▶ **EXERCISE**
Apart from any images, the entries are to be output exactly.

▶ **RECORD EXCERPTS**

|---|

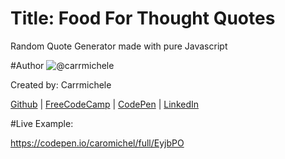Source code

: # Title: Food For Thought Quotes
Random Quote Generator made with pure Javascript

#Author
![@carrmichele](https://avatars0.githubusercontent.com/carrmichele?&s=128)

Created by: Carrmichele


[Github](https://github.com/carrmichele) | [FreeCodeCamp](http://www.freecodecamp.com/carrmichele) | [CodePen](http://codepen.io/caromichel/) | [LinkedIn](https://www.linkedin.com/in/caroline-gordon-318a68112
) 

#Live Example:

https://codepen.io/caromichel/full/EyjbPO
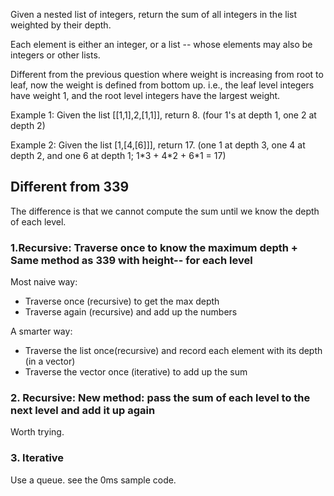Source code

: Given a nested list of integers, return the sum of all integers in the list weighted by their depth.

Each element is either an integer, or a list -- whose elements may also be integers or other lists.

Different from the previous question where weight is increasing from root to leaf, now the weight is defined from bottom up. i.e., the leaf level integers have weight 1, and the root level integers have the largest weight.

Example 1:
Given the list [[1,1],2,[1,1]], return 8. (four 1's at depth 1, one 2 at depth 2)

Example 2:
Given the list [1,[4,[6]]], return 17. (one 1 at depth 3, one 4 at depth 2, and one 6 at depth 1; 1\*3 + 4\*2 + 6\*1 = 17)

## Different from 339

The difference is that we cannot compute the sum until we know the depth of each level.

### 1.Recursive: Traverse once to know the maximum depth + Same method as 339 with height-- for each level

Most naive way:  
+ Traverse once (recursive) to get the max depth
+ Traverse again (recursive) and add up the numbers

A smarter way:  
+ Traverse the list once(recursive) and record each element with its depth (in a vector)
+ Traverse the vector once (iterative) to add up the sum

### 2. Recursive: New method: pass the sum of each level to the next level and add it up again

Worth trying.

### 3. Iterative

Use a queue. see the 0ms sample code.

|---|

▶ **WRITTEN SOLUTION**
Source code

: # Title: Food For Thought Quotes
Random Quote Generator made with pure Javascript

#Author
![@carrmichele](https://avatars0.githubusercontent.com/carrmichele?&s=128)

Created by: Carrmichele


[Github](https://github.com/carrmichele) | [FreeCodeCamp](http://www.freecodecamp.com/carrmichele) | [CodePen](http://codepen.io/caromichel/) | [LinkedIn](https://www.linkedin.com/in/caroline-gordon-318a68112
) 

#Live Example:

https://codepen.io/caromichel/full/EyjbPO
Source code

: Given a nested list of integers, return the sum of all integers in the list weighted by their depth.

Each element is either an integer, or a list -- whose elements may also be integers or other lists.

Different from the previous question where weight is increasing from root to leaf, now the weight is defined from bottom up. i.e., the leaf level integers have weight 1, and the root level integers have the largest weight.

Example 1:
Given the list [[1,1],2,[1,1]], return 8. (four 1's at depth 1, one 2 at depth 2)

Example 2:
Given the list [1,[4,[6]]], return 17. (one 1 at depth 3, one 4 at depth 2, and one 6 at depth 1; 1\*3 + 4\*2 + 6\*1 = 17)

## Different from 339

The difference is that we cannot compute the sum until we know the depth of each level.

### 1.Recursive: Traverse once to know the maximum depth + Same method as 339 with height-- for each level

Most naive way:  
+ Traverse once (recursive) to get the max depth
+ Traverse again (recursive) and add up the numbers

A smarter way:  
+ Traverse the list once(recursive) and record each element with its depth (in a vector)
+ Traverse the vector once (iterative) to add up the sum

### 2. Recursive: New method: pass the sum of each level to the next level and add it up again

Worth trying.

### 3. Iterative

Use a queue. see the 0ms sample code.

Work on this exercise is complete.